Problem statement: The full listing should be set down again precisely.

================

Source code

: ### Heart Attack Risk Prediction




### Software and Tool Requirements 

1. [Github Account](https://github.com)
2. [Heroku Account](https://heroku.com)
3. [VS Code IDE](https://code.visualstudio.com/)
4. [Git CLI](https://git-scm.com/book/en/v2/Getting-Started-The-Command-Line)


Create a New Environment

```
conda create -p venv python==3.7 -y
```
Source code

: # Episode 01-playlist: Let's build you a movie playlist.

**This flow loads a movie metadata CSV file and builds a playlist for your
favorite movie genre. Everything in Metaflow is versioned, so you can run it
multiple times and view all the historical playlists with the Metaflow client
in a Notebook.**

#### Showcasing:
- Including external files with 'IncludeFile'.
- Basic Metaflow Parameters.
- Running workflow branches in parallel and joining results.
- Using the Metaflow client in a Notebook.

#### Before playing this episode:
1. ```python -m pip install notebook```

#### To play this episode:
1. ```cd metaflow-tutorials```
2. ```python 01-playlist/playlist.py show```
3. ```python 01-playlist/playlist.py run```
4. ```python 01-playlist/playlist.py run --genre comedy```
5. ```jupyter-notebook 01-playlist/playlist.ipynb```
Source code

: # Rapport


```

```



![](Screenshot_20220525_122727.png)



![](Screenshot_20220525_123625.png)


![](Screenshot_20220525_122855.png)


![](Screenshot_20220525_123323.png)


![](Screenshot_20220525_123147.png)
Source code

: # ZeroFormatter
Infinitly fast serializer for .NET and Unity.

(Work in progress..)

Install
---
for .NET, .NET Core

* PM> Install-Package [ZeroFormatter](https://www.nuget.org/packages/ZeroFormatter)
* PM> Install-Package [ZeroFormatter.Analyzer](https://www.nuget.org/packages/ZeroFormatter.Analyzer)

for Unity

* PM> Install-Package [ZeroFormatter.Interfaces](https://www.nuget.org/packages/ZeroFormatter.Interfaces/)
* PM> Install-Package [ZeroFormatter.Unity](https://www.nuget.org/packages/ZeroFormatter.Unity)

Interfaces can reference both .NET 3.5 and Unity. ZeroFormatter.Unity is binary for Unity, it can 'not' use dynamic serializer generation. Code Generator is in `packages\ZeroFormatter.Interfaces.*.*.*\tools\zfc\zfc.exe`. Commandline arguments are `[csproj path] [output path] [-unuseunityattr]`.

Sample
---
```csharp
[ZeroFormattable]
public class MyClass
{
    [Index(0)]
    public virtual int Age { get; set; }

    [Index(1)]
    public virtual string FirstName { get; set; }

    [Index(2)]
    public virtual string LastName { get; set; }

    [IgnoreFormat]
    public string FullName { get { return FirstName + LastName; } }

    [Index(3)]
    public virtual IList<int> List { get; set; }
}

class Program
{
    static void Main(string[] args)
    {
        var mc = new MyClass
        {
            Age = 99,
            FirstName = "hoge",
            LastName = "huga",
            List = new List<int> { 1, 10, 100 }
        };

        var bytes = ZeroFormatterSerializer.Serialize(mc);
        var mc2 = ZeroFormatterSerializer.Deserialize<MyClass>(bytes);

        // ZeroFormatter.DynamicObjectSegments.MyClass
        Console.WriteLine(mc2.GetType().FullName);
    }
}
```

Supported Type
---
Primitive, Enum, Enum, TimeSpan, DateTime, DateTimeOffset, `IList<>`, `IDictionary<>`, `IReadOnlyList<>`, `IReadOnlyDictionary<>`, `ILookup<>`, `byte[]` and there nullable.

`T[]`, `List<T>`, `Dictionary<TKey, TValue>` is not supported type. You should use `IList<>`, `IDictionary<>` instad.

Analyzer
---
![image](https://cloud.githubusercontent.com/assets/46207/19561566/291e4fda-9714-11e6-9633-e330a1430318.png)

================

Reply:
Source code

: ### Heart Attack Risk Prediction




### Software and Tool Requirements 

1. [Github Account](https://github.com)
2. [Heroku Account](https://heroku.com)
3. [VS Code IDE](https://code.visualstudio.com/)
4. [Git CLI](https://git-scm.com/book/en/v2/Getting-Started-The-Command-Line)


Create a New Environment

```
conda create -p venv python==3.7 -y
```
Source code

: # Episode 01-playlist: Let's build you a movie playlist.

**This flow loads a movie metadata CSV file and builds a playlist for your
favorite movie genre. Everything in Metaflow is versioned, so you can run it
multiple times and view all the historical playlists with the Metaflow client
in a Notebook.**

#### Showcasing:
- Including external files with 'IncludeFile'.
- Basic Metaflow Parameters.
- Running workflow branches in parallel and joining results.
- Using the Metaflow client in a Notebook.

#### Before playing this episode:
1. ```python -m pip install notebook```

#### To play this episode:
1. ```cd metaflow-tutorials```
2. ```python 01-playlist/playlist.py show```
3. ```python 01-playlist/playlist.py run```
4. ```python 01-playlist/playlist.py run --genre comedy```
5. ```jupyter-notebook 01-playlist/playlist.ipynb```
Source code

: # Rapport


```

```



![](Screenshot_20220525_122727.png)



![](Screenshot_20220525_123625.png)


![](Screenshot_20220525_122855.png)


![](Screenshot_20220525_123323.png)


![](Screenshot_20220525_123147.png)
Source code

: # ZeroFormatter
Infinitly fast serializer for .NET and Unity.

(Work in progress..)

Install
---
for .NET, .NET Core

* PM> Install-Package [ZeroFormatter](https://www.nuget.org/packages/ZeroFormatter)
* PM> Install-Package [ZeroFormatter.Analyzer](https://www.nuget.org/packages/ZeroFormatter.Analyzer)

for Unity

* PM> Install-Package [ZeroFormatter.Interfaces](https://www.nuget.org/packages/ZeroFormatter.Interfaces/)
* PM> Install-Package [ZeroFormatter.Unity](https://www.nuget.org/packages/ZeroFormatter.Unity)

Interfaces can reference both .NET 3.5 and Unity. ZeroFormatter.Unity is binary for Unity, it can 'not' use dynamic serializer generation. Code Generator is in `packages\ZeroFormatter.Interfaces.*.*.*\tools\zfc\zfc.exe`. Commandline arguments are `[csproj path] [output path] [-unuseunityattr]`.

Sample
---
```csharp
[ZeroFormattable]
public class MyClass
{
    [Index(0)]
    public virtual int Age { get; set; }

    [Index(1)]
    public virtual string FirstName { get; set; }

    [Index(2)]
    public virtual string LastName { get; set; }

    [IgnoreFormat]
    public string FullName { get { return FirstName + LastName; } }

    [Index(3)]
    public virtual IList<int> List { get; set; }
}

class Program
{
    static void Main(string[] args)
    {
        var mc = new MyClass
        {
            Age = 99,
            FirstName = "hoge",
            LastName = "huga",
            List = new List<int> { 1, 10, 100 }
        };

        var bytes = ZeroFormatterSerializer.Serialize(mc);
        var mc2 = ZeroFormatterSerializer.Deserialize<MyClass>(bytes);

        // ZeroFormatter.DynamicObjectSegments.MyClass
        Console.WriteLine(mc2.GetType().FullName);
    }
}
```

Supported Type
---
Primitive, Enum, Enum, TimeSpan, DateTime, DateTimeOffset, `IList<>`, `IDictionary<>`, `IReadOnlyList<>`, `IReadOnlyDictionary<>`, `ILookup<>`, `byte[]` and there nullable.

`T[]`, `List<T>`, `Dictionary<TKey, TValue>` is not supported type. You should use `IList<>`, `IDictionary<>` instad.

Analyzer
---
![image](https://cloud.githubusercontent.com/assets/46207/19561566/291e4fda-9714-11e6-9633-e330a1430318.png)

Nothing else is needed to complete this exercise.